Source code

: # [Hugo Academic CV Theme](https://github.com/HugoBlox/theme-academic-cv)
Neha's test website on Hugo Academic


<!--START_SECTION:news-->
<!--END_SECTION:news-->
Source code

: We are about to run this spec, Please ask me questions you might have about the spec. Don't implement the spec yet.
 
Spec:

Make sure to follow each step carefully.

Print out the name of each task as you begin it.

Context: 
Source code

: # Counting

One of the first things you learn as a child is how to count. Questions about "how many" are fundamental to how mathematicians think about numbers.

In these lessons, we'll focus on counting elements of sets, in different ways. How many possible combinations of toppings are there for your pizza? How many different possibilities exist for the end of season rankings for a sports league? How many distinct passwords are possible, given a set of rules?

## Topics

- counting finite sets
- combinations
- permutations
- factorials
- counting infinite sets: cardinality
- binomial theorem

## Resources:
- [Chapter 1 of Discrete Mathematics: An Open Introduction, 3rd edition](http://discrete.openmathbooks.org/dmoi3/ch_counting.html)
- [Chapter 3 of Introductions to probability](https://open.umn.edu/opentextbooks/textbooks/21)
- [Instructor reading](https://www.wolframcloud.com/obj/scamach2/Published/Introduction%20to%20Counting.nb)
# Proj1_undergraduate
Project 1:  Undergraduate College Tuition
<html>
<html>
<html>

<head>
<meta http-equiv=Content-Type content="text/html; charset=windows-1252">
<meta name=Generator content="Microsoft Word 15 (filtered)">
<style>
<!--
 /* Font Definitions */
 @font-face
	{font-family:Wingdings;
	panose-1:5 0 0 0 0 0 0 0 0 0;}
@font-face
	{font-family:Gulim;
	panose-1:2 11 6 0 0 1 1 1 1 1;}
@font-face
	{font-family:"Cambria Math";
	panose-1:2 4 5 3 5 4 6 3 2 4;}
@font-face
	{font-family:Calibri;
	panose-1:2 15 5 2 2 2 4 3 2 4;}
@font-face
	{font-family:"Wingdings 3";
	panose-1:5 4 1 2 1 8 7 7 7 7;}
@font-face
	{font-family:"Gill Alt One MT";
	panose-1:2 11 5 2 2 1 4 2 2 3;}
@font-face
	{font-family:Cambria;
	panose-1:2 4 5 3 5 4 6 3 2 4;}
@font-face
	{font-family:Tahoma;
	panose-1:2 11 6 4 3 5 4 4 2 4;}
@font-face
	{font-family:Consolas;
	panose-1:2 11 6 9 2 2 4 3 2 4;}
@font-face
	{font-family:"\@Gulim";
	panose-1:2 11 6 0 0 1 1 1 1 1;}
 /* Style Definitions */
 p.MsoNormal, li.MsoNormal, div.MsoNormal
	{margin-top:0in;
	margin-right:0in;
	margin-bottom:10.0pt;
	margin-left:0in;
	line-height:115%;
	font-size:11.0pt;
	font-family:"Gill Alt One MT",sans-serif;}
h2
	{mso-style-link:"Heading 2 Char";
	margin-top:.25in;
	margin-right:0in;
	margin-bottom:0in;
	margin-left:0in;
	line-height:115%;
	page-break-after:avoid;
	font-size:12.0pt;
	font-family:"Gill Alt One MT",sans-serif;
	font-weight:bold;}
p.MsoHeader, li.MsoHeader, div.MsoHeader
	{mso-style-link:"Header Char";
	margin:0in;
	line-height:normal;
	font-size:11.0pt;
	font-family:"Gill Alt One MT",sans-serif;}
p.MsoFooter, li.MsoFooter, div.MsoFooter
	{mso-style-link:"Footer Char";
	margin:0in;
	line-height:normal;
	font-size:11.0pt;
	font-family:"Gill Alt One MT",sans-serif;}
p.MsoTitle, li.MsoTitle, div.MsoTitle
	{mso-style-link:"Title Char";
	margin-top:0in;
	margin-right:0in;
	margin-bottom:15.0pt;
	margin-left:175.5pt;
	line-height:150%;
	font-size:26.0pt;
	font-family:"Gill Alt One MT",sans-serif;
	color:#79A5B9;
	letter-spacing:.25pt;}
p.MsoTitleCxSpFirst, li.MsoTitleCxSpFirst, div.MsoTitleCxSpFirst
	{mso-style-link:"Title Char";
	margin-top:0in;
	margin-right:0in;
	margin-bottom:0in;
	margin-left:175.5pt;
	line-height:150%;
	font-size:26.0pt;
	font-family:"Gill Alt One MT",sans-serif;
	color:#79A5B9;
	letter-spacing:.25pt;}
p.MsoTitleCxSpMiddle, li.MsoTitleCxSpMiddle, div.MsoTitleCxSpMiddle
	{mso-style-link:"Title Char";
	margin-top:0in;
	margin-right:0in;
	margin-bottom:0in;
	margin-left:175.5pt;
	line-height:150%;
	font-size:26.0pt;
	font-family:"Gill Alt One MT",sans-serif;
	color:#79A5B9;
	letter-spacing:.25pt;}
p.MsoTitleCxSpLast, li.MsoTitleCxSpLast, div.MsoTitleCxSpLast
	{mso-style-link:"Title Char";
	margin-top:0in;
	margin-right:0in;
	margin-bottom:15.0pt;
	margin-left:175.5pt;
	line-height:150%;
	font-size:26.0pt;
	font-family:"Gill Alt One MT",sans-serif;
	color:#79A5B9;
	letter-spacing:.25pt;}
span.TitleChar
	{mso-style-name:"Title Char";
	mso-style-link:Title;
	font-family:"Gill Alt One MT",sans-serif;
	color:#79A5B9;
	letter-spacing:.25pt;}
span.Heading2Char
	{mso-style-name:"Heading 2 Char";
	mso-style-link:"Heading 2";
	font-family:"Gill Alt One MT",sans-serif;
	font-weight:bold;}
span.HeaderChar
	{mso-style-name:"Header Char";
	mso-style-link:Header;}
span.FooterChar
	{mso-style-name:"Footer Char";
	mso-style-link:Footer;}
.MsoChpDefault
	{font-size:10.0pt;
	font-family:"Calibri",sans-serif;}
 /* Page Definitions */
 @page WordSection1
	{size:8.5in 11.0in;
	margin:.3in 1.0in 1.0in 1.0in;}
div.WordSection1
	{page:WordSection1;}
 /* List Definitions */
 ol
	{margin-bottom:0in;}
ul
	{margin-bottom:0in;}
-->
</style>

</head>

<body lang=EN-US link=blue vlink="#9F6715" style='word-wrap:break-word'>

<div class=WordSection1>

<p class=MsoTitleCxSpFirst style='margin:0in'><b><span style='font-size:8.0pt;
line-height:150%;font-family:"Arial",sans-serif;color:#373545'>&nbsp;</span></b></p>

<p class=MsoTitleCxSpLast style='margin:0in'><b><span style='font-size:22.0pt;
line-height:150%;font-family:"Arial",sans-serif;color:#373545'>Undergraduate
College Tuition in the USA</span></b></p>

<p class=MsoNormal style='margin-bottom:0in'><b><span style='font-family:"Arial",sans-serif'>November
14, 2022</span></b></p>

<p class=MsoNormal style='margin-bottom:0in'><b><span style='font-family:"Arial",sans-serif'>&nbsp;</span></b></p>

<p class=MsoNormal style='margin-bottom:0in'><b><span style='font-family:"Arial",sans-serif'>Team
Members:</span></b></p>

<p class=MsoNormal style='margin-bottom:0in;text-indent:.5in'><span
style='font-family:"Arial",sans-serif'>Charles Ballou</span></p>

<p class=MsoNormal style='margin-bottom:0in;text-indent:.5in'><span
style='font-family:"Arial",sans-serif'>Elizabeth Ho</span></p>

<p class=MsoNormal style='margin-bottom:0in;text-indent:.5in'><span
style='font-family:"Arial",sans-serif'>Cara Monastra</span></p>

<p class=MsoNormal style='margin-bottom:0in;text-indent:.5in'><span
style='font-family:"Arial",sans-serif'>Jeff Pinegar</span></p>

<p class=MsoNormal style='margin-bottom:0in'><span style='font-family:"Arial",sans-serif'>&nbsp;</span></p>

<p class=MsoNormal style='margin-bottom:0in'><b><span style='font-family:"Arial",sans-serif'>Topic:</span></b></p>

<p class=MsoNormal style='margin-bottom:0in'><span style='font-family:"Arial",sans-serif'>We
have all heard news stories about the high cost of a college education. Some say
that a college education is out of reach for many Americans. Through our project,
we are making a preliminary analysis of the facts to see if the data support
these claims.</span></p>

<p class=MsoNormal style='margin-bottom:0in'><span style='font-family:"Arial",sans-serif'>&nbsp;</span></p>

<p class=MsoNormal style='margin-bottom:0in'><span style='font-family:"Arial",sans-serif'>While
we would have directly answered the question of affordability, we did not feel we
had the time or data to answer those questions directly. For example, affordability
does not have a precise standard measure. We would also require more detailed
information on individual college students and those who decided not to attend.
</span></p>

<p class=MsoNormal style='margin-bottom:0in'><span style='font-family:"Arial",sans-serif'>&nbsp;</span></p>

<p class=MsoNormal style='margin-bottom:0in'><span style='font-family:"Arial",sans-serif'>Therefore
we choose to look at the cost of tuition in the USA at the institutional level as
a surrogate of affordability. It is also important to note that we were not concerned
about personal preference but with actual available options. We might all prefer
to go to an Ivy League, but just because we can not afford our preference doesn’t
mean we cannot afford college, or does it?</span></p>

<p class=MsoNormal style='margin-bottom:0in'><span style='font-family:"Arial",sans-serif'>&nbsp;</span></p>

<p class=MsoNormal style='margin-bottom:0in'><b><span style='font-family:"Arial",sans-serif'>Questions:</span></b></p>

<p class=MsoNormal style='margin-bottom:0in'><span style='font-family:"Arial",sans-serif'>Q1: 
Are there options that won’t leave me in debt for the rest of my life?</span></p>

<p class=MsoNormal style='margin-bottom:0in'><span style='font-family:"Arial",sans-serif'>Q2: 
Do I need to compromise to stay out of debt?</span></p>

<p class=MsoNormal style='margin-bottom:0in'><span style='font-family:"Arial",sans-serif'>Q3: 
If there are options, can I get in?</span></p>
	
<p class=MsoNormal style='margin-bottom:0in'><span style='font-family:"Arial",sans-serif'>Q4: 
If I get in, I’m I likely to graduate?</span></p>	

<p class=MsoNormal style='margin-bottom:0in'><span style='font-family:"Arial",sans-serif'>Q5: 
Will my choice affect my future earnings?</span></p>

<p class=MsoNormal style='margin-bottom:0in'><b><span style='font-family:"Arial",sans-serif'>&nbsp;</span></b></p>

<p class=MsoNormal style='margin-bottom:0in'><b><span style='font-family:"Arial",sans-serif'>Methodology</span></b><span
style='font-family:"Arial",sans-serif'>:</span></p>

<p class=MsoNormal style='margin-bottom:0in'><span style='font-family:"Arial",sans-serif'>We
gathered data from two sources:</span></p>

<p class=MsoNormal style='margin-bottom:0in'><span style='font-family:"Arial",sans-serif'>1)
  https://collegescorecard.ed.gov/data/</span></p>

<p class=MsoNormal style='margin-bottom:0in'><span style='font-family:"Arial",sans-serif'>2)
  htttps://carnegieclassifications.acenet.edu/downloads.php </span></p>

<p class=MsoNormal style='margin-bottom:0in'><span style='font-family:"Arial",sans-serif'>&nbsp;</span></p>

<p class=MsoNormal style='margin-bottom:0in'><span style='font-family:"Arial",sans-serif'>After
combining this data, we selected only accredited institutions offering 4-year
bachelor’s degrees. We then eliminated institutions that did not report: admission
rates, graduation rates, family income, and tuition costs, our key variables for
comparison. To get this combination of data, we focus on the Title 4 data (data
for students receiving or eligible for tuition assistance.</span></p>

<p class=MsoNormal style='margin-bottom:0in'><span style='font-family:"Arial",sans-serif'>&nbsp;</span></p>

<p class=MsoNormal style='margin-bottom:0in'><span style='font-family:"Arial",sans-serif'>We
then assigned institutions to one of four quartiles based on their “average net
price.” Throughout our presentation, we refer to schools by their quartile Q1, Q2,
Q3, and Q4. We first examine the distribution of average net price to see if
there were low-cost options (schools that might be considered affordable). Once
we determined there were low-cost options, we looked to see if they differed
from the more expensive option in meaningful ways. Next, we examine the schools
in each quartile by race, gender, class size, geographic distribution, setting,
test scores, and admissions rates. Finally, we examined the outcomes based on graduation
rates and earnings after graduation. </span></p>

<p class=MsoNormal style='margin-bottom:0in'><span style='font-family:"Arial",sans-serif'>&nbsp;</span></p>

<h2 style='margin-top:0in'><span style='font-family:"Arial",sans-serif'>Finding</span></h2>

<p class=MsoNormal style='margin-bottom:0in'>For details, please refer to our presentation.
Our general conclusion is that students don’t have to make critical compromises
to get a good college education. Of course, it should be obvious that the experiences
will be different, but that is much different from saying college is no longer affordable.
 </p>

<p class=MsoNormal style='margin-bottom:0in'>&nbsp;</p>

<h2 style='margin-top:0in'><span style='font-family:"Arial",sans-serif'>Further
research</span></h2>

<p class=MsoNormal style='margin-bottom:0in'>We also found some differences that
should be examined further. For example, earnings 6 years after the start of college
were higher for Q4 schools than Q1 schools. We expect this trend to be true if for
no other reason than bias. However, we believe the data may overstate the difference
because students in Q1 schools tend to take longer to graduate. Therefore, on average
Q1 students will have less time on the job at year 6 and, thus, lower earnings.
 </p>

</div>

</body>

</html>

TASK STATEMENT:
Return exactly, and only, the lines above starting at the line that contains "<!--START_SECTION:news-->" and ending at the line that contains "One of the first".

PROBLEM SOLUTION:
<!--START_SECTION:news-->
<!--END_SECTION:news-->
Source code

: We are about to run this spec, Please ask me questions you might have about the spec. Don't implement the spec yet.
 
Spec:

Make sure to follow each step carefully.

Print out the name of each task as you begin it.

Context: 
Source code

: # Counting

One of the first things you learn as a child is how to count. Questions about "how many" are fundamental to how mathematicians think about numbers.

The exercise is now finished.